Endeca Information Discovery(EID) helps organization quickly explore all relevant data. You may have sales transactions from OLTP database, departmental forecast data from Excel files, customer survey result in word documents and product review articles on public websites/forums. Traditionally you have to model those data into relational star schema or multi-dimensional cubes before start to create reports and dashboards to answer provided questions from business. Some valuable information may not be included in analysis because the underlying data is unstructured and too hard to be modeled.
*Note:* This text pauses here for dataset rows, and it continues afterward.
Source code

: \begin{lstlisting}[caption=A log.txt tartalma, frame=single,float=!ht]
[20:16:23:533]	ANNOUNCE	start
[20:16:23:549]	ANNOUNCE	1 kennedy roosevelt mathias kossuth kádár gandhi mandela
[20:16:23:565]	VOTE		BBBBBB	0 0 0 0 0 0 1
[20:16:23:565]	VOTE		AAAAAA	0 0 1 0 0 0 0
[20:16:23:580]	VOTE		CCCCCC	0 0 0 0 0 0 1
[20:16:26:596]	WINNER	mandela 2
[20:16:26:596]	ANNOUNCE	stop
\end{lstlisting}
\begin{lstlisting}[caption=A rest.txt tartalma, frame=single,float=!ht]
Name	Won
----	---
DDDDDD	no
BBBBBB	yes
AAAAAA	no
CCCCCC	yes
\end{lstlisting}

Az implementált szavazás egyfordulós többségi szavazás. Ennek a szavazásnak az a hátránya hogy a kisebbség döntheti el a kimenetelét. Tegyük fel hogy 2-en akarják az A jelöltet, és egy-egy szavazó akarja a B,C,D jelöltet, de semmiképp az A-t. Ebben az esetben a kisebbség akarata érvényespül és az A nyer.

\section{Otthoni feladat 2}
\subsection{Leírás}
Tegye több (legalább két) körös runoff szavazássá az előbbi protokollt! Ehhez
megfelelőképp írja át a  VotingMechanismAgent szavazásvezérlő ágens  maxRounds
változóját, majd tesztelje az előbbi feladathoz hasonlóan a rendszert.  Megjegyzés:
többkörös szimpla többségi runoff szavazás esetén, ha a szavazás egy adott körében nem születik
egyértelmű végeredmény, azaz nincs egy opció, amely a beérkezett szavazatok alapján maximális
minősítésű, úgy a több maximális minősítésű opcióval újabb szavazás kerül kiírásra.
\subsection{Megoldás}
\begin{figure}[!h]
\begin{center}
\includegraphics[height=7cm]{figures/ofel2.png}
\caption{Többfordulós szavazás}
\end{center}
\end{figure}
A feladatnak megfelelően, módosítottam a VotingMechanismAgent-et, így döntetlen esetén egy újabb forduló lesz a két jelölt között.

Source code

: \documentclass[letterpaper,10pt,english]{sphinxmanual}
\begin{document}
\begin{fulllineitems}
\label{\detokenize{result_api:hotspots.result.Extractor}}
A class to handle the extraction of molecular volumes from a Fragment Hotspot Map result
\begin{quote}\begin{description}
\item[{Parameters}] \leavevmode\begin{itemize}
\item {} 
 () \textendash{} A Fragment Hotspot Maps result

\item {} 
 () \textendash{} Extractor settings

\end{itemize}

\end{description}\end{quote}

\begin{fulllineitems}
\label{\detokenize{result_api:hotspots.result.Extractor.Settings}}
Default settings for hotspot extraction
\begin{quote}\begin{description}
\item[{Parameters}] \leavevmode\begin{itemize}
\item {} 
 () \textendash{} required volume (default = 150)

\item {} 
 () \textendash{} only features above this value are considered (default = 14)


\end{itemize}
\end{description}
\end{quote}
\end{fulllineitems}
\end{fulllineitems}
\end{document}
With EID, user can quickly consolidate data and perform data discovery in the style of navigating and searching. With no need to carefully create the logical and physical model, the MDEX engine (data storage of EID) enable users to centralize different information together, structured and unstructured, while keeping association between them. Then from Endeca Studio (browser based end-user layer), users can simply explore the data by searching key words or clicking through different attributes (think them as columns in dimensions), or create reports and charts in old ways. EID helps business to reveal answers to questions like "What is the sales revenue of my Top 5 products that my customers describe online with certain key words such as green, economic, etc?" "What are the other most contributing attributes such as "product color", "customer demography" for those Top 5 products?"

Below is the architecture of Endeca Information Discovery:

At a glance, it looks similar to the structure of traditional OBIEE. However, there are major differences from end-user's perspective. Unlike creating reports via choosing columns from tables in subject areas, EID users are able to quickly explore the data with the combination of traditional and agile approaches:

Endeca Information Discovery is an exciting complement of Oracle's current BI solution. The agility acquired enables the business to analyze information with much wider spectrum and faster speed . Finally the "invisible world" in business can be possibly seen and contribution to daily business decision making.

In the coming blog posts, I will gradually scratch the surface of EID and show you the details behind the scene of Oracle's new Agile BI.